Les mutilations génitales féminines recouvrent l'ensemble des interventions qui consistent à altérer ou à léser les organes génitaux de la femme pour des raisons non médicales. Elles sont reconnues au niveau international comme étant une violation des droits fondamentaux des femmes et des filles.

Elles sont le reflet d'une inégalité profondément enracinée entre les sexes et constituent une forme extrême de discrimination à l'égard des femmes et des filles. Ces pratiques violent également leurs droits à la santé sexuelle et reproductive, à la sécurité et à l'intégrité physique, le droit d'être à l'abri de la torture et de traitements cruels, inhumains ou dégradants, ainsi que le droit à la vie lorsque ces pratiques ont des conséquences mortelles.

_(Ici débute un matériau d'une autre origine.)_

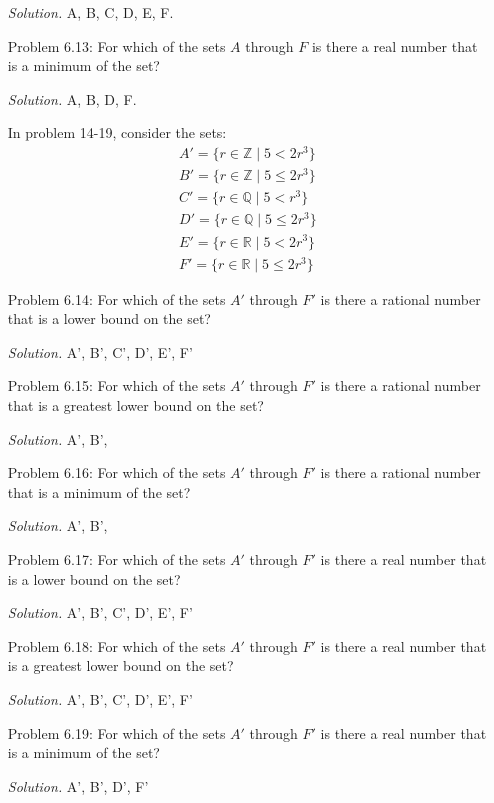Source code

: \documentclass{article}
\theoremstyle{claim}
\theoremstyle{definition}
\begin{document}
\begin{enumerate}
    \item[] \emph{Solution. } A, B, C, D, E, F. 
    \item[Problem 6.13:] For which of the sets $A$ through $F$ is there a real number that is a minimum of the set?
    \item[] \emph{Solution. } A, B, D, F.
    \item[] In problem 14-19, consider the sets:
    \begin{gather*}
        A' = \{ r \in \mathbb{Z} \mid 5 < 2r^3\}\\
        B' = \{ r \in \mathbb{Z} \mid 5 \le 2r^3\}\\
        C' = \{ r \in \mathbb{Q} \mid 5 < r^3\}\\
        D' = \{ r \in \mathbb{Q} \mid 5 \le 2r^3\}\\
        E' = \{ r \in \mathbb{R} \mid 5 < 2r^3\}\\
        F' = \{ r \in \mathbb{R} \mid 5 \le 2r^3\}
    \end{gather*}
    \item[Problem 6.14:] For which of the sets $A'$ through $F'$ is there a rational number that is a lower bound on the set?
    \item[] \emph{Solution.} A', B', C', D', E', F'
    \item[Problem 6.15:] For which of the sets $A'$ through $F'$ is there a rational number that is a greatest lower bound on the set?
    \item[] \emph{Solution.} A', B',
    \item[Problem 6.16:] For which of the sets $A'$ through $F'$ is there a rational number that is a minimum of the set?
    \item[] \emph{Solution.} A', B',
    \item[Problem 6.17:] For which of the sets $A'$ through $F'$ is there a real number that is a lower bound on the set?
    \item[] \emph{Solution.} A', B', C', D', E', F'
    \item[Problem 6.18:] For which of the sets $A'$ through $F'$ is there a real number that is a greatest lower bound on the set?
    \item[] \emph{Solution.} A', B', C', D', E', F'
    \item[Problem 6.19:] For which of the sets $A'$ through $F'$ is there a real number that is a minimum of the set?
    \item[] \emph{Solution.} A', B', D', F'
\end{enumerate}
\end{document}
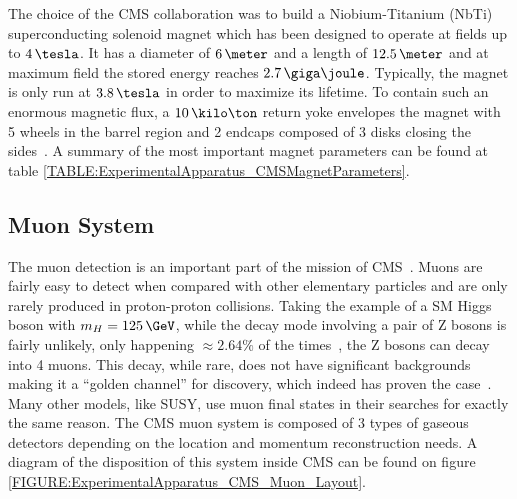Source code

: The choice of the \gls{CMS} collaboration was to build a Niobium-Titanium (NbTi) superconducting solenoid magnet which has been designed to operate at fields up to $4\,\tesla$. It has a diameter of $6\,\meter$ and a length of $12.5\,\meter$ and at maximum field the stored energy reaches $2.7\,\giga\joule$. Typically, the magnet is only run at $3.8\,\tesla$ in order to maximize its lifetime. To contain such an enormous magnetic flux, a $10\,\kilo\ton$ return yoke envelopes the magnet with 5 wheels in the barrel region and 2 endcaps composed of 3 disks closing the sides~\cite{ARTICLE:TheCMSExperiment}. A summary of the most important magnet parameters can be found at table \ref{TABLE:ExperimentalApparatus_CMSMagnetParameters}.



\subsection{Muon System}
\label{SUBSECTION:ExperimentalApparatus_CMS_Moun}


The muon detection is an important part of the mission of \gls{CMS}~\cite{CMSTDR:CMSMuonSystem}. Muons are fairly easy to detect when compared with other elementary particles and are only rarely produced in proton-proton collisions. Taking the example of a \gls{SM} Higgs boson with $m_H=125\,\GeV$, while the decay mode involving a pair of Z bosons is fairly unlikely, only happening $\approx 2.64\%$ of the times~\cite{ARTICLE:PDG2014}, the Z bosons can decay into 4 muons. This decay, while rare, does not have significant backgrounds making it a ``golden channel'' for discovery, which indeed has proven the case~\cite{ARTICLE:CMSHiggsObservation}. Many other models, like \gls{SUSY}, use muon final states in their searches for exactly the same reason. The \gls{CMS} muon system is composed of 3 types of gaseous detectors depending on the location and momentum reconstruction needs. A diagram of the disposition of this system inside \gls{CMS} can be found on figure \ref{FIGURE:ExperimentalApparatus_CMS_Muon_Layout}.

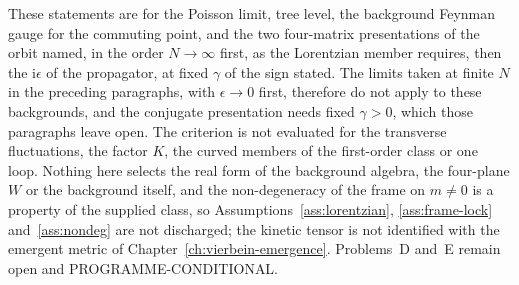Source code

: These statements are for the Poisson limit, tree level, the background Feynman gauge for the commuting point, and the two four-matrix presentations of the orbit named, in the order \(N\to\infty\) first, as the Lorentzian member requires, then the \(\mathrm i\epsilon\) of the propagator, at fixed \(\gamma\) of the sign stated. The limits taken at finite \(N\) in the preceding paragraphs, with \(\epsilon\to0\) first, therefore do not apply to these backgrounds, and the conjugate presentation needs fixed \(\gamma>0\), which those paragraphs leave open. The criterion is not evaluated for the transverse fluctuations, the factor \(K\), the curved members of the first-order class or one loop. Nothing here selects the real form of the background algebra, the four-plane \(W\) or the background itself, and the non-degeneracy of the frame on \(m\neq0\) is a property of the supplied class, so Assumptions~\ref{ass:lorentzian}, \ref{ass:frame-lock} and~\ref{ass:nondeg} are not discharged; the kinetic tensor is not identified with the emergent metric of Chapter~\ref{ch:vierbein-emergence}. Problems~D and~E remain open and PROGRAMME-CONDITIONAL.

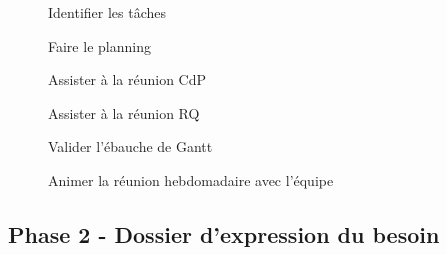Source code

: \begin{description}
        \begin{description}
            \item[\textbullet] Identifier les tâches
            \item[\textbullet] Faire le planning
            \item[\textbullet] Assister à la réunion CdP
            \item[\textbullet] Assister à la réunion RQ
            \item[\textbullet] Valider l'ébauche de Gantt
            \item[\textbullet] Animer la réunion hebdomadaire avec l’équipe
        \end{description}
\end{description}

\subsection{Phase 2 - Dossier d’expression du besoin}

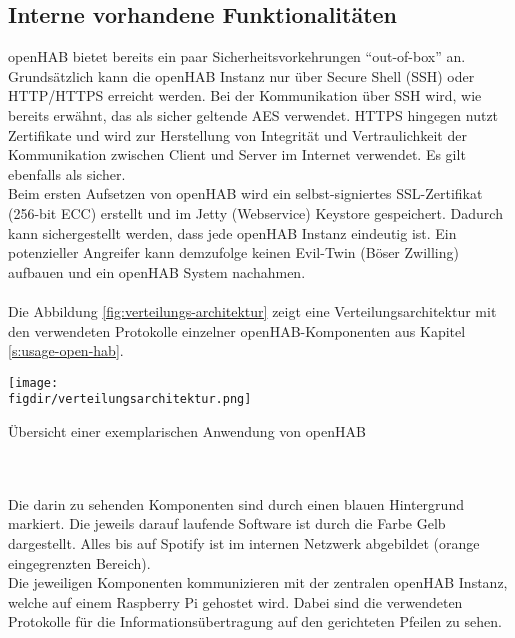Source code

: \subsection{Interne vorhandene Funktionalitäten}
openHAB bietet bereits ein paar Sicherheitsvorkehrungen "`out-of-box"' an. Grundsätzlich kann die openHAB Instanz nur über Secure Shell (SSH) oder HTTP/HTTPS erreicht werden. Bei der Kommunikation über SSH wird, wie bereits erwähnt, das als sicher geltende AES verwendet. HTTPS hingegen nutzt Zertifikate und wird zur Herstellung von Integrität und Vertraulichkeit der Kommunikation zwischen Client und Server im Internet verwendet. Es gilt ebenfalls als sicher.\\
Beim ersten Aufsetzen von openHAB wird ein selbst-signiertes SSL-Zertifikat (256-bit ECC) erstellt und im Jetty (Webservice) Keystore gespeichert. Dadurch kann sichergestellt werden, dass jede openHAB Instanz eindeutig ist. Ein potenzieller Angreifer kann demzufolge keinen Evil-Twin (Böser Zwilling) aufbauen und ein openHAB System nachahmen.\\
\\
Die Abbildung \ref{fig:verteilungs-architektur} zeigt eine Verteilungsarchitektur mit den verwendeten Protokolle einzelner openHAB-Komponenten aus Kapitel \ref{s:usage-open-hab}.\\
\begin{minipage}{\textwidth}
	\centering
	\captionsetup{type=figure}
	\texttt{[image: \\figdir/verteilungsarchitektur.png]}
	\caption{Übersicht einer exemplarischen Anwendung von openHAB \label{fig:verteilungs-architektur}}
\end{minipage}
\\
\\
Die darin zu sehenden Komponenten sind durch einen blauen Hintergrund markiert. Die jeweils darauf laufende Software ist durch die Farbe Gelb dargestellt. Alles bis auf Spotify ist im internen Netzwerk abgebildet (orange eingegrenzten Bereich).\\
Die jeweiligen Komponenten kommunizieren mit der zentralen openHAB Instanz, welche auf einem Raspberry Pi gehostet wird. Dabei sind die verwendeten Protokolle für die Informationsübertragung auf den gerichteten Pfeilen zu sehen.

Les MGF sont principalement pratiquées dans 30 pays d’Afrique, du Moyen-Orient et d'Asie du sud, où les données sont disponibles, mais restent une procédure courante même dans certains pays asiatiques tels que l’Inde, l’Indonésie, l’Iraq et le Pakistan, ainsi que parmi certaines communautés autochtones d’Amérique latine, comme celle d'Embera en Colombie. Elle persiste également parmi les populations de migrants vivant en Europe occidentale, en Amérique du Nord, en Australie et en Nouvelle-Zélande.

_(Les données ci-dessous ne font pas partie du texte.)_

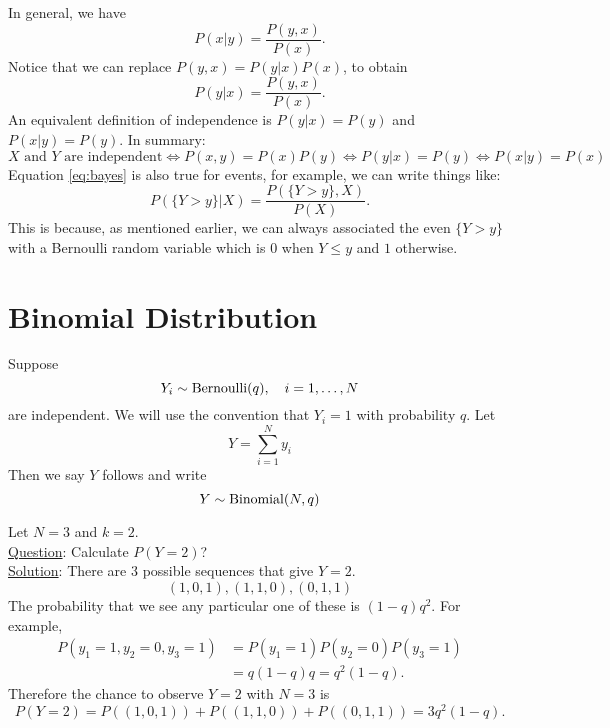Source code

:  In general, we have 
\begin{equation}
P(x|y) = \frac{P(y,x)}{P(x)}.
\end{equation}
Notice that we can replace $P(y,x) = P(y|x)P(x)$, to obtain 
\begin{equation}\label{eq:bayes}
P(y|x) = \frac{P(y,x)}{P(x)}.
\end{equation}
An equivalent definition of independence is $P(y|x)  = P(y)$ and $P(x|y) = P(y)$.  In summary: 
\begin{equation*}
\text{$X$ and $Y$ are independent} \iff P(x,y) = P(x)P(y) \iff P(y|x) = P(y) \iff P(x|y) = P(x)
\end{equation*}
Equation \eqref{eq:bayes} is also true for events, for example, we can write things like: 
\begin{equation}\label{eq:bayes}
P(\{Y>y\}|X) = \frac{P(\{Y>y\},X)}{P(X)}.
\end{equation}
This is because, as mentioned earlier, we can always associated the even $\{Y>y\}$ with a Bernoulli random variable which is $0$ when $Y \le y$ and $1$ otherwise. 



  \section{Binomial Distribution}
 Suppose 
  \begin{equation*}
  Y_i \sim {\rm Bernoulli}(q),\quad i =1,\dots, N
  \end{equation*} 
  are independent. We will use the convention that $Y_i=1$ with probability $q$. Let
\begin{equation*}
Y = \sum_{i=1}^N y_i
\end{equation*}
 Then we say $Y$ follows  and write
\begin{equation*}
Y \sim {\rm Binomial}(N,q)
\end{equation*}

 
 
 \begin{example}
Let $N=3$ and $k=2$. \\

\noindent
\underline{Question}: Calculate $P(Y=2)$?\\

\noindent
\underline{Solution}: There are 3 possible sequences that give $Y=2$. 
\begin{equation*}
(1,0,1),(1,1,0),(0,1,1)
\end{equation*}
The probability that we see any particular one of these is $(1-q)q^2$. For example, 
\begin{align*}
P(y_1 = 1,y_2 = 0,y_3 = 1) &= P(y_1 = 1)P(y_2=0)P(y_3 =1) \\
&= q(1-q)q = q^2(1-q).
\end{align*}
Therefore the chance to observe $Y=2$ with $N=3$ is
\begin{equation*}
P(Y=2) = P((1,0,1)) +P((1,1,0))  + P((0,1,1))  =  3q^2(1-q). 
\end{equation*}


 \end{example}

En juillet 2018, le Secrétaire général a publié le rapport « Intensification de l’action mondiale visant à éliminer les mutilations génitales féminines », où il affirme que les efforts pour mettre fin à ces pratiques doivent également cibler les groupes de femmes et de filles les plus exposés, en particulier ceux qui font face à des formes de discrimination multiples et croisées, comme les femmes réfugiées et migrantes et les femmes vivant dans des communautés rurales et isolées. De même, les principes d’universalité et de respect des droits de l’homme qui sous-tendent le Programme de développement durable à l'horizon 2030 exigent que les parties prenantes s’attaquent aux mutilations génitales féminines, quelles que soient les circonstances, les normes culturelles et sociales, le pays d’origine ou de destination.

Le Fonds des Nations Unies pour la population (FNUAP) et le Fonds des Nations Unies pour l'enfance (UNICEF) dirigent conjointement le plus grand programme mondial visant à accélérer l'abandon des mutilations génitales féminines. Ce Programme conjoint FNUAP-UNICEF est concentré dans 17 pays africains et soutient également différentes initiatives régionales ou internationales.

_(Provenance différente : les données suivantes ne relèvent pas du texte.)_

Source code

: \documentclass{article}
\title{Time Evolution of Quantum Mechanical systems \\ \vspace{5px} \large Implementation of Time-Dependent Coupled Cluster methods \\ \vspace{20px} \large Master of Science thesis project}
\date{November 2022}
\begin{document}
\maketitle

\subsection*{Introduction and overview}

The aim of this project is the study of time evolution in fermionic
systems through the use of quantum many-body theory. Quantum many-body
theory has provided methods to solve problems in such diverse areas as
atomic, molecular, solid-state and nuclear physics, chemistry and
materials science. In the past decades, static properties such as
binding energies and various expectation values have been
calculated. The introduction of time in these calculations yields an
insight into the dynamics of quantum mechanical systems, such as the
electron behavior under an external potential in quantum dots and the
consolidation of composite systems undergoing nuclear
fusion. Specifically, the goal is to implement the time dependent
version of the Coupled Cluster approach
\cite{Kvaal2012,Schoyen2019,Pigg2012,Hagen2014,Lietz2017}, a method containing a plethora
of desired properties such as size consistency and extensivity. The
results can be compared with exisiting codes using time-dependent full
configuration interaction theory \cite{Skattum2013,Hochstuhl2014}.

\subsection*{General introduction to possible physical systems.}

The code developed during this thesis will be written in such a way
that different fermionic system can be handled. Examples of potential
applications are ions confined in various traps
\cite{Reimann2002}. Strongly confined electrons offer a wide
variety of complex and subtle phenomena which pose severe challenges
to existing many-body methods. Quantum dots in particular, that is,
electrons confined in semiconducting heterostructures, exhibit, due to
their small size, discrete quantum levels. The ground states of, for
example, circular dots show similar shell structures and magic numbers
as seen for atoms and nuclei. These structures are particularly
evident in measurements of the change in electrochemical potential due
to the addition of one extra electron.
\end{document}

Le thème de cette journée est également abordé par l'Initative Spotlight, un projet mené conjointement par l'Union européenne et les Nations Unies afin d'éliminer toutes les formes de violence faites aux femmes et aux filles. Parmi les cibles de cette initiative: la violence sexuelle et basée sur le genre, et les pratiques néfastes en Afrique sub-saharienne.

Quelques chiffres:

  • 200 millions de femmes et de filles dans le monde ont subi l'une ou l'autre forme de mutilation génitale féminine.
  • D’ici à 2030, on estime que 68 millions de filles dans le monde subiront des mutilations génitales féminines si l’on n’accélère pas les efforts visant à éliminer ces pratiques néfastes.
  • Les mutilations génitales féminines sont pratiquées principalement sur des jeunes filles entre la petite enfance et l'âge de 15 ans.
  • Les pays qui présentent les plus haut taux de prévalence de cette pratique parmi les filles et les femmes âgées de 15 à 49 ans sont la Somalie (98%), la Guinée (97%), Djibouti (93%) et l'Égypte (87%).